Welcome, my name is Harish Mallipeddi. I work for Amazon Web Services (AWS). This blog is mostly a dump of interesting articles that I come across on the web. Topics span across multiple areas including algorithms/datastructures, NoSQL stores, database internals, web-scale challenges, and functional languages.

June 30, 2011 at 11:58am

Home

http://www.lighterra.com/papers/modernmicroprocessors/ →

This article provides an excellent overview of the current state of modern microprocessor design for ‘software engineers’.

Key concepts/ideas

  • Super-pipelining - Pipeline instructions aggressively - split complex sections within fetch-decode-execute-writeback into more fine-grained sub-tasks, and also increase the clock speed. Clock speed dictates how often an instruction moves ahead one step in the pipeline. Core 2 has a 14-stage pipeline; Pentium-4 has a 20-stage pipeline; ARM Cortex A9 (Apple A5) has a 8-stage pipeline.

  • Super-scalar - Execute multiple instructions in parallel in different functional units. Cortex A8/A9 are 2-issue while Core 2 is 4-issue.

  • Branch prediction - branch mispredictions could be really costly with deeper pipelines. Hence dynamic prediction with on-chip branch prediction table is performed in modern CPUs. Basically some space is reserved to keep count of which way a branch goes and favor that branch when it comes to pipelining.

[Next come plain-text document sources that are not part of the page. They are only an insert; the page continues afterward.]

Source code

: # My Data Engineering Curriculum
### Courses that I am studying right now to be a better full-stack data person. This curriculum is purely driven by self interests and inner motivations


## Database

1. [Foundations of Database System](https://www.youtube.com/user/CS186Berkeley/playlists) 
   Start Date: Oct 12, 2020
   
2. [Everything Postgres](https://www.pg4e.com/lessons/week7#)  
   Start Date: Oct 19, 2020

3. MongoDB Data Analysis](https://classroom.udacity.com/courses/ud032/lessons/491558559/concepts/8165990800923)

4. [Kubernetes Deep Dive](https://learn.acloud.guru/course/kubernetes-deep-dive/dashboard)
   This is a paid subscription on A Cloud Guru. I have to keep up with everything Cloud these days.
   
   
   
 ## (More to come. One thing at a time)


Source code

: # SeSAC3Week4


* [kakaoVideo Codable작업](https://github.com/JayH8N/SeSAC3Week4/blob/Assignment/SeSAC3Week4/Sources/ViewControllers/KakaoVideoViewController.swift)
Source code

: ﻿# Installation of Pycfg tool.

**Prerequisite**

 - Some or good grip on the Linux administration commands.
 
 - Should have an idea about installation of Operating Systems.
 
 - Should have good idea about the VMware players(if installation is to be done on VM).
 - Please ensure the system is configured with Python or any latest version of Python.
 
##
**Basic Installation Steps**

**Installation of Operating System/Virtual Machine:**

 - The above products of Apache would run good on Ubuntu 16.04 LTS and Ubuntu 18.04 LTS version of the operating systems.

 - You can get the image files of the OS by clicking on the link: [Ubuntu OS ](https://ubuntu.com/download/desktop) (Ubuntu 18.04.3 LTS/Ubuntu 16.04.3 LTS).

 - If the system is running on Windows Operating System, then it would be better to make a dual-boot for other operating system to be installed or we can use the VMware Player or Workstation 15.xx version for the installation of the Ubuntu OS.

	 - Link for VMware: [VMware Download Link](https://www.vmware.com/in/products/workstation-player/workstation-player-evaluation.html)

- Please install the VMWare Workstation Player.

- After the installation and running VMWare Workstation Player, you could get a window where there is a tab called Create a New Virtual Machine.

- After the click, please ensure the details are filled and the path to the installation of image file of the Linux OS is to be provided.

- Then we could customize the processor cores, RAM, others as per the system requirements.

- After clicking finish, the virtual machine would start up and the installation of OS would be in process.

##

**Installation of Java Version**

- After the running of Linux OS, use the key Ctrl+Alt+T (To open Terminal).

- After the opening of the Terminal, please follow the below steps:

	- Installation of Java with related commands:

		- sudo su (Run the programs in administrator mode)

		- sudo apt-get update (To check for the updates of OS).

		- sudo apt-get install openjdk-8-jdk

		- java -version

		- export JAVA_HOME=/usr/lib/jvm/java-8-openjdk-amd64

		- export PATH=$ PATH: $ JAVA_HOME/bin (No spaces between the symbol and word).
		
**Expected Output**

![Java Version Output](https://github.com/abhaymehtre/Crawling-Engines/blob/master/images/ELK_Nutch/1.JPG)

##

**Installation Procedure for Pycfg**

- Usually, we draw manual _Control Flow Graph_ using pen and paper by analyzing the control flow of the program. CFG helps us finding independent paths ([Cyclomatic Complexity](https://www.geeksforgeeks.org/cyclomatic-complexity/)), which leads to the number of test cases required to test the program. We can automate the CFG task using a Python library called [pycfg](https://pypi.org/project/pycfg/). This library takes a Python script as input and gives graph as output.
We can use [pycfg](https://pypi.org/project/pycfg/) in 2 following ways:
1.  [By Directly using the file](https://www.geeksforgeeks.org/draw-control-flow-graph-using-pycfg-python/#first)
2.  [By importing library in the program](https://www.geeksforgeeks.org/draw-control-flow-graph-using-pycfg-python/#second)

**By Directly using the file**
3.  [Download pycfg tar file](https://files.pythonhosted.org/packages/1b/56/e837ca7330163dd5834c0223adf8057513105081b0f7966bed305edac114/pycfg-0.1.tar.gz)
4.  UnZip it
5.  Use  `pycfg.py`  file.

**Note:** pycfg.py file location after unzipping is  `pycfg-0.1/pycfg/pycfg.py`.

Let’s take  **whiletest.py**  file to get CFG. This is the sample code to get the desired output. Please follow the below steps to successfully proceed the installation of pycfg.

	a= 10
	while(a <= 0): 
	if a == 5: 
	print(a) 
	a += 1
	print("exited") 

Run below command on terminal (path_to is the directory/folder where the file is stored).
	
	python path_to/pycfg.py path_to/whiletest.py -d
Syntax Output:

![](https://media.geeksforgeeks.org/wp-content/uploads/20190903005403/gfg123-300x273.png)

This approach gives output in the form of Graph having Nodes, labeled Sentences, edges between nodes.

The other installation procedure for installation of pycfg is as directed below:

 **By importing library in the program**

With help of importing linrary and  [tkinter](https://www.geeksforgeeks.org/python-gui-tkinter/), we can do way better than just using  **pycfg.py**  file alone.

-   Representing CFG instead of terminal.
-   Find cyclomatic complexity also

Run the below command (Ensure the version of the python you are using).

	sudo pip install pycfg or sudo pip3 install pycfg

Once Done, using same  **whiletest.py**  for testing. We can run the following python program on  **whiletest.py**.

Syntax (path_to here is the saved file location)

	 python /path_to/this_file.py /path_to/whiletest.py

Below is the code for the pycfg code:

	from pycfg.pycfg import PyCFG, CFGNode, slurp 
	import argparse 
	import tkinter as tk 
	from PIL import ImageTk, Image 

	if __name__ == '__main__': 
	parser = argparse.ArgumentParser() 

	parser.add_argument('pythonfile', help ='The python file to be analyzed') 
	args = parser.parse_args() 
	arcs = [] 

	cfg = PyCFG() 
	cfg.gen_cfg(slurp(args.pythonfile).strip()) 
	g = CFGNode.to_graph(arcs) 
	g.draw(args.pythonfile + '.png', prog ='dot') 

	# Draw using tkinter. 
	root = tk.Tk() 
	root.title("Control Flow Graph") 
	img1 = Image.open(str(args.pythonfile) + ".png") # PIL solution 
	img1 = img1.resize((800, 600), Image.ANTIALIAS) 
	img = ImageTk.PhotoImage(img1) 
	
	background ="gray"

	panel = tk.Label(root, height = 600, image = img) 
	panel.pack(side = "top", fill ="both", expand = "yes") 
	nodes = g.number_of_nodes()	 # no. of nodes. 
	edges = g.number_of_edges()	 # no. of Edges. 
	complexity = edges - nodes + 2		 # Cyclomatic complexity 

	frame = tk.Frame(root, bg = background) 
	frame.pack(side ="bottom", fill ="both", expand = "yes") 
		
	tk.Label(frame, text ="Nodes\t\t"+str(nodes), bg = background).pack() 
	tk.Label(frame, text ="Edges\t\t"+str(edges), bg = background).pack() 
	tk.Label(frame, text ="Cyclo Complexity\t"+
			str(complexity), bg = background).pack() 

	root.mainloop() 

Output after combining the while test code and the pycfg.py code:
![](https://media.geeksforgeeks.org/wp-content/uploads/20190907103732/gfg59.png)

  • In-order execution vs out-of-order execution - Pipelining is good but not all instructions are equal (some instructions require more clock cycles to complete than other simpler instructions). So some CPUs rearrange the order in which instructions are executed. But implementing this logic is expensive (lots of logic on chip + power consumption). Hence some CPUs just rely on the compilers to do this for them. A8 and Atom only do in-order while modern x86es do out-of-order execution.

  • Simultaneous Multi-Threading (SMT) aka Intel’s HyperThreading - At some point, it’s going to become hard to find instructions within the same thread/process to fill up the pipeline even with out-of-order execution because there’s a huge latency involved in load/store instructions which have to read/write from main-memory (100s of cycles). So realistically you can’t find more than 2 parallel instructions to execute over a long period of time. So the solution here is to find instructions from completely different threads and run them on the same processor. This needs only little bit of extra hardware to keep track of the 2 threads of execution but the rest of the pieces of logic on the chip can be shared. This is different from SMP machines where you’ve multiple independent processors and multi-core machines where you’re multiple cores on the same chip.